:: EXERCISE PROMPT ::
The lines below that include "redirect" are to be found and copied.

== INPUT DATA

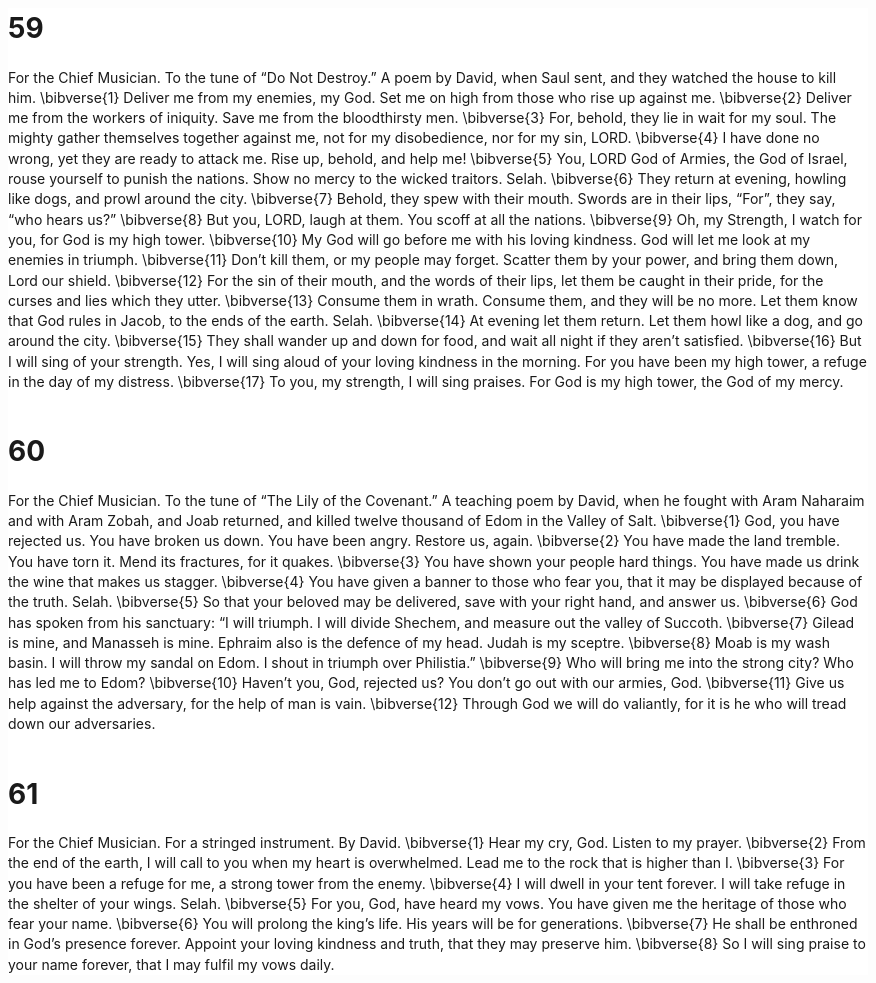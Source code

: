# 59 
For the Chief Musician. To the tune of “Do Not Destroy.” A poem by David, when Saul sent, and they watched the house to kill him. \bibverse{1} Deliver me from my enemies, my God. Set me on high from those who rise up against me. \bibverse{2} Deliver me from the workers of iniquity. Save me from the bloodthirsty men. \bibverse{3} For, behold, they lie in wait for my soul. The mighty gather themselves together against me, not for my disobedience, nor for my sin, LORD. \bibverse{4} I have done no wrong, yet they are ready to attack me. Rise up, behold, and help me! \bibverse{5} You, LORD God of Armies, the God of Israel, rouse yourself to punish the nations. Show no mercy to the wicked traitors. Selah. \bibverse{6} They return at evening, howling like dogs, and prowl around the city. \bibverse{7} Behold, they spew with their mouth. Swords are in their lips, “For”, they say, “who hears us?” \bibverse{8} But you, LORD, laugh at them. You scoff at all the nations. \bibverse{9} Oh, my Strength, I watch for you, for God is my high tower. \bibverse{10} My God will go before me with his loving kindness. God will let me look at my enemies in triumph. \bibverse{11} Don’t kill them, or my people may forget. Scatter them by your power, and bring them down, Lord our shield. \bibverse{12} For the sin of their mouth, and the words of their lips, let them be caught in their pride, for the curses and lies which they utter. \bibverse{13} Consume them in wrath. Consume them, and they will be no more. Let them know that God rules in Jacob, to the ends of the earth. Selah. \bibverse{14} At evening let them return. Let them howl like a dog, and go around the city. \bibverse{15} They shall wander up and down for food, and wait all night if they aren’t satisfied. \bibverse{16} But I will sing of your strength. Yes, I will sing aloud of your loving kindness in the morning. For you have been my high tower, a refuge in the day of my distress. \bibverse{17} To you, my strength, I will sing praises. For God is my high tower, the God of my mercy. 

# 60 
For the Chief Musician. To the tune of “The Lily of the Covenant.” A teaching poem by David, when he fought with Aram Naharaim and with Aram Zobah, and Joab returned, and killed twelve thousand of Edom in the Valley of Salt. \bibverse{1} God, you have rejected us. You have broken us down. You have been angry. Restore us, again. \bibverse{2} You have made the land tremble. You have torn it. Mend its fractures, for it quakes. \bibverse{3} You have shown your people hard things. You have made us drink the wine that makes us stagger. \bibverse{4} You have given a banner to those who fear you, that it may be displayed because of the truth. Selah. \bibverse{5} So that your beloved may be delivered, save with your right hand, and answer us. \bibverse{6} God has spoken from his sanctuary: “I will triumph. I will divide Shechem, and measure out the valley of Succoth. \bibverse{7} Gilead is mine, and Manasseh is mine. Ephraim also is the defence of my head. Judah is my sceptre. \bibverse{8} Moab is my wash basin. I will throw my sandal on Edom. I shout in triumph over Philistia.” \bibverse{9} Who will bring me into the strong city? Who has led me to Edom? \bibverse{10} Haven’t you, God, rejected us? You don’t go out with our armies, God. \bibverse{11} Give us help against the adversary, for the help of man is vain. \bibverse{12} Through God we will do valiantly, for it is he who will tread down our adversaries. 

# 61 
For the Chief Musician. For a stringed instrument. By David. \bibverse{1} Hear my cry, God. Listen to my prayer. \bibverse{2} From the end of the earth, I will call to you when my heart is overwhelmed. Lead me to the rock that is higher than I. \bibverse{3} For you have been a refuge for me, a strong tower from the enemy. \bibverse{4} I will dwell in your tent forever. I will take refuge in the shelter of your wings. Selah. \bibverse{5} For you, God, have heard my vows. You have given me the heritage of those who fear your name. \bibverse{6} You will prolong the king’s life. His years will be for generations. \bibverse{7} He shall be enthroned in God’s presence forever. Appoint your loving kindness and truth, that they may preserve him. \bibverse{8} So I will sing praise to your name forever, that I may fulfil my vows daily. 

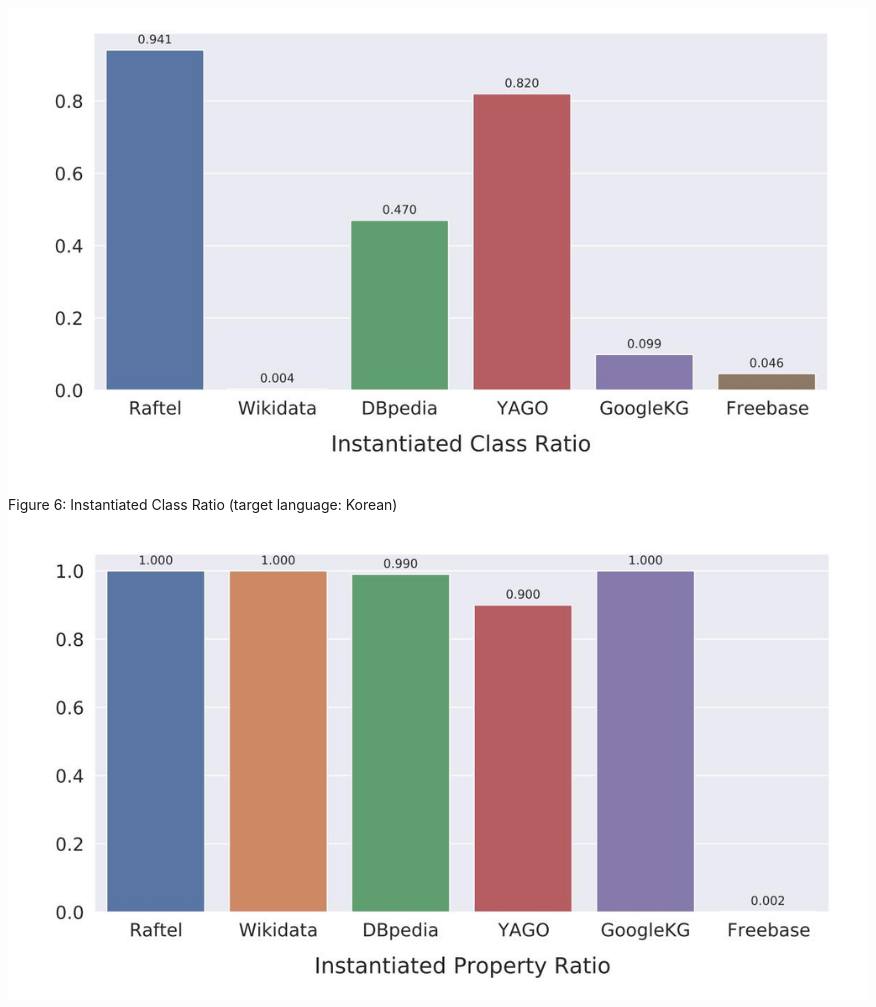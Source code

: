 ![](_page_12_Figure_2.jpeg)


Figure 6: Instantiated Class Ratio (target language: Korean)

![](_page_12_Figure_4.jpeg)
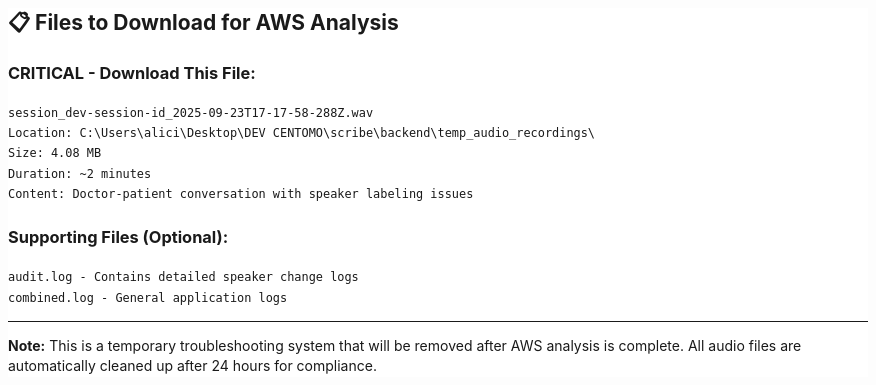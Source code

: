 
## 📋 **Files to Download for AWS Analysis**

### **CRITICAL - Download This File:**
```
session_dev-session-id_2025-09-23T17-17-58-288Z.wav
Location: C:\Users\alici\Desktop\DEV CENTOMO\scribe\backend\temp_audio_recordings\
Size: 4.08 MB
Duration: ~2 minutes
Content: Doctor-patient conversation with speaker labeling issues
```

### **Supporting Files (Optional):**
```
audit.log - Contains detailed speaker change logs
combined.log - General application logs
```

---

**Note:** This is a temporary troubleshooting system that will be removed after AWS analysis is complete. All audio files are automatically cleaned up after 24 hours for compliance.
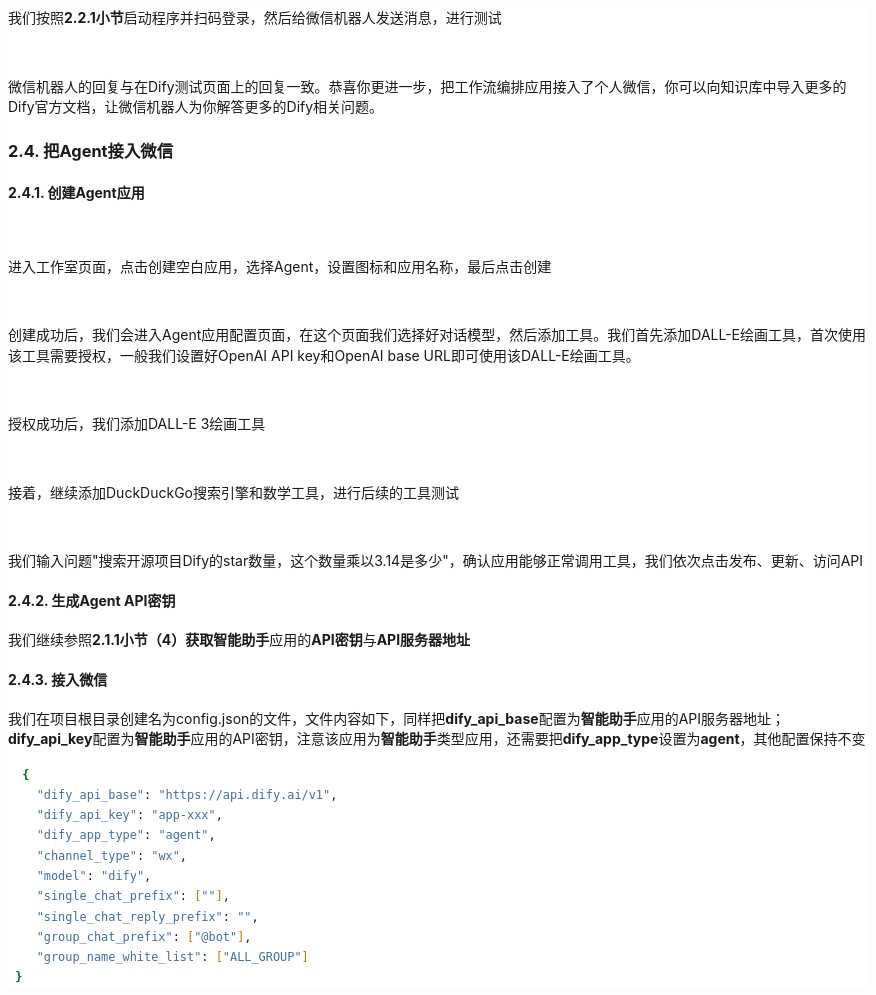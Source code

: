 我们按照**2.2.1小节**启动程序并扫码登录，然后给微信机器人发送消息，进行测试

<figure><img src="https://assets-docs.dify.ai/img/zh_CN/use-cases/fe68b0e2bd4d83f751420780dbc0ad5a.webp" alt=""><figcaption></figcaption></figure>

微信机器人的回复与在Dify测试页面上的回复一致。恭喜你更进一步，把工作流编排应用接入了个人微信，你可以向知识库中导入更多的Dify官方文档，让微信机器人为你解答更多的Dify相关问题。

### 2.4. 把Agent接入微信

#### 2.4.1. 创建Agent应用

<figure><img src="https://assets-docs.dify.ai/img/zh_CN/use-cases/8d226a90aa8eac0d8f9daaad31348a4f.webp" alt=""><figcaption></figcaption></figure>

进入工作室页面，点击创建空白应用，选择Agent，设置图标和应用名称，最后点击创建

<figure><img src="https://assets-docs.dify.ai/img/zh_CN/use-cases/e7c8b395d5f8a5e29facc2abac79e711.webp" alt=""><figcaption></figcaption></figure>

创建成功后，我们会进入Agent应用配置页面，在这个页面我们选择好对话模型，然后添加工具。我们首先添加DALL-E绘画工具，首次使用该工具需要授权，一般我们设置好OpenAI API key和OpenAI base URL即可使用该DALL-E绘画工具。

<figure><img src="https://assets-docs.dify.ai/img/zh_CN/use-cases/ef4f4926edfefe933155720009bf7599.webp" alt=""><figcaption></figcaption></figure>

授权成功后，我们添加DALL-E 3绘画工具

<figure><img src="https://assets-docs.dify.ai/img/zh_CN/use-cases/e11be735d7d81c64cc43fbb7ca96b57b.webp" alt=""><figcaption></figcaption></figure>

接着，继续添加DuckDuckGo搜索引擎和数学工具，进行后续的工具测试

<figure><img src="https://assets-docs.dify.ai/img/zh_CN/use-cases/b7e57e85438fdbe96f5ee6275748af88.webp" alt=""><figcaption></figcaption></figure>

我们输入问题"搜索开源项目Dify的star数量，这个数量乘以3.14是多少"，确认应用能够正常调用工具，我们依次点击发布、更新、访问API

#### 2.4.2. 生成Agent API密钥

我们继续参照**2.1.1小节（4）获取智能助手**应用的**API密钥**与**API服务器地址**

#### 2.4.3. 接入微信

我们在项目根目录创建名为config.json的文件，文件内容如下，同样把**dify\_api\_base**配置为**智能助手**应用的API服务器地址；**dify\_api\_key**配置为**智能助手**应用的API密钥，注意该应用为**智能助手**类型应用，还需要把**dify\_app\_type**设置为**agent**，其他配置保持不变

```bash
  {
    "dify_api_base": "https://api.dify.ai/v1",
    "dify_api_key": "app-xxx",
    "dify_app_type": "agent",
    "channel_type": "wx",
    "model": "dify",
    "single_chat_prefix": [""],
    "single_chat_reply_prefix": "",
    "group_chat_prefix": ["@bot"],
    "group_name_white_list": ["ALL_GROUP"]
 }

```
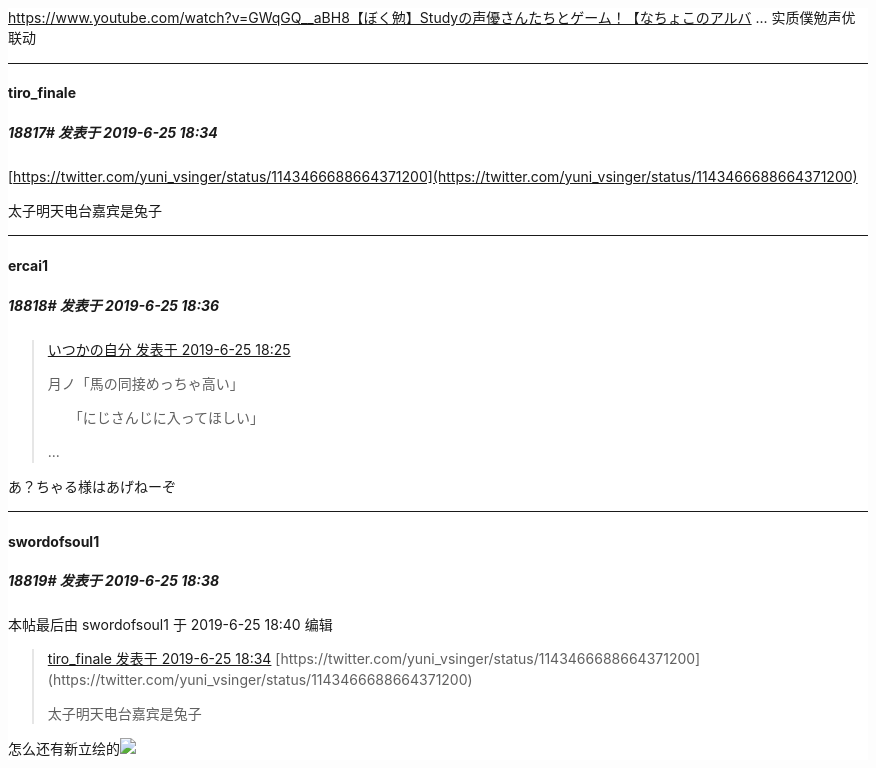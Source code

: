 https://www.youtube.com/watch?v=GWqGQ__aBH8【ぼく勉】Studyの声優さんたちとゲーム！【なちょこのアルバ ...</blockquote>
实质僕勉声优联动   







-----

####  tiro_finale  
##### 18817#       发表于 2019-6-25 18:34



[https://twitter.com/yuni_vsinger/status/1143466688664371200](https://twitter.com/yuni_vsinger/status/1143466688664371200)


太子明天电台嘉宾是兔子







-----

####  ercai1  
##### 18818#       发表于 2019-6-25 18:36



<blockquote><a href="httphttps://bbs.saraba1st.com/2b/forum.php?mod=redirect&amp;goto=findpost&amp;pid=44271835&amp;ptid=1823171" target="_blank">いつかの自分 发表于 2019-6-25 18:25</a>

月ノ「馬の同接めっちゃ高い」

　　「にじさんじに入ってほしい」

 ...</blockquote>
あ？ちゃる様はあげねーぞ







-----

####  swordofsoul1  
##### 18819#       发表于 2019-6-25 18:38



 本帖最后由 swordofsoul1 于 2019-6-25 18:40 编辑 
<blockquote><a href="httphttps://bbs.saraba1st.com/2b/forum.php?mod=redirect&amp;goto=findpost&amp;pid=44271967&amp;ptid=1823171" target="_blank">tiro_finale 发表于 2019-6-25 18:34</a>
[https://twitter.com/yuni_vsinger/status/1143466688664371200](https://twitter.com/yuni_vsinger/status/1143466688664371200)


太子明天电台嘉宾是兔子</blockquote>怎么还有新立绘的<img src="https://static.saraba1st.com/image/smiley/face2017/065.png" referrerpolicy="no-referrer">
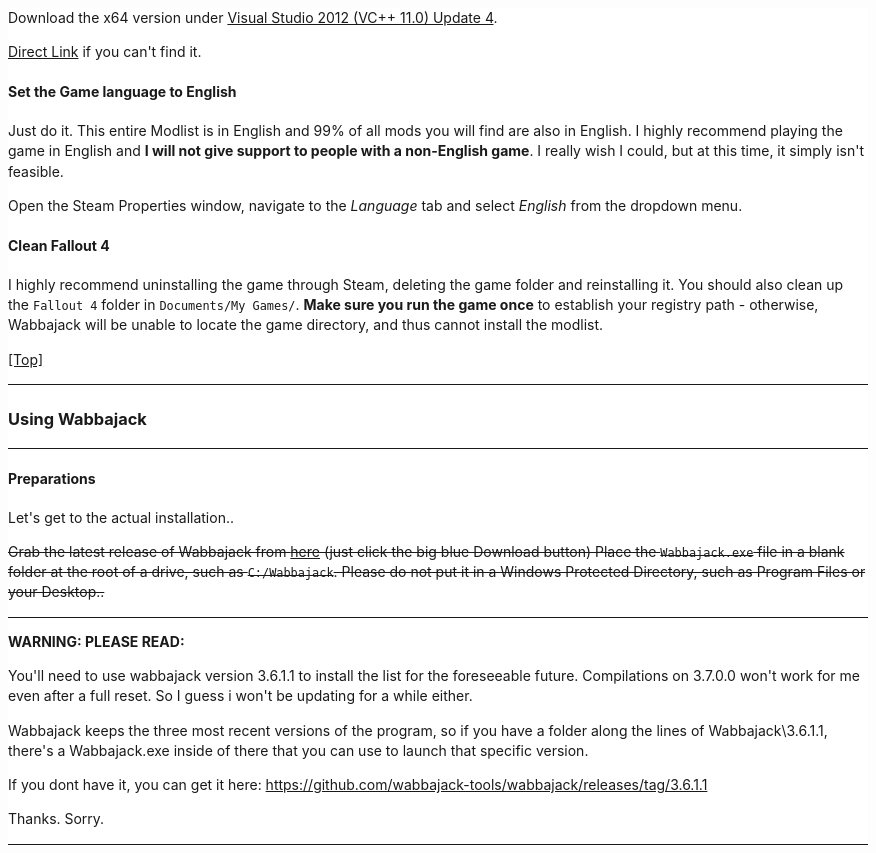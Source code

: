 Download the x64 version under [Visual Studio 2012 (VC++ 11.0) Update 4](https://docs.microsoft.com/en-us/cpp/windows/latest-supported-vc-redist?view=msvc-170#visual-studio-2012-vc-110-update-4).

[Direct Link](https://download.microsoft.com/download/1/6/B/16B06F60-3B20-4FF2-B699-5E9B7962F9AE/VSU_4/vcredist_x64.exe) if you can't find it.

#### Set the Game language to English

Just do it. This entire Modlist is in English and 99% of all mods you will find are also in English. I highly recommend playing the game in English and **I will not give support to people with a non-English game**. I really wish I could, but at this time, it simply isn't feasible.

Open the Steam Properties window, navigate to the _Language_ tab and select _English_ from the dropdown menu.

#### Clean Fallout 4

I highly recommend uninstalling the game through Steam, deleting the game folder and reinstalling it. You should also clean up the `Fallout 4` folder in `Documents/My Games/`. **Make sure you run the game once** to establish your registry path - otherwise, Wabbajack will be unable to locate the game directory, and thus cannot install the modlist.

[[Top]](https://github.com/LivelyDismay/magnum-opus/blob/main/README.md#table-of-contents)

---

### Using Wabbajack

---

#### Preparations

Let's get to the actual installation..

~~Grab the latest release of Wabbajack from [here](https://www.wabbajack.org/) (just click the big blue Download button) Place the `Wabbajack.exe` file in a blank folder at the root of a drive, such as `C:/Wabbajack`. Please do not put it in a Windows Protected Directory, such as Program Files or your Desktop..~~  

---

**WARNING: PLEASE READ:**

You'll need to use wabbajack version 3.6.1.1 to install the list for the foreseeable future. Compilations on 3.7.0.0 won't work for me even after a full reset. So I guess i won't be updating for a while either.

Wabbajack keeps the three most recent versions of the program, so if you have a folder along the lines of Wabbajack\3.6.1.1, there's a Wabbajack.exe inside of there that you can use to launch that specific version.

If you dont have it, you can get it here: https://github.com/wabbajack-tools/wabbajack/releases/tag/3.6.1.1

Thanks. Sorry.

---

====

:: RESULT OF THIS TASK ::
<blockquote><a href="httphttps://bbs.saraba1st.com/2b/forum.php?mod=redirect&amp;goto=findpost&amp;pid=44271835&amp;ptid=1823171" target="_blank">いつかの自分 发表于 2019-6-25 18:25</a>
<blockquote><a href="httphttps://bbs.saraba1st.com/2b/forum.php?mod=redirect&amp;goto=findpost&amp;pid=44271967&amp;ptid=1823171" target="_blank">tiro_finale 发表于 2019-6-25 18:34</a>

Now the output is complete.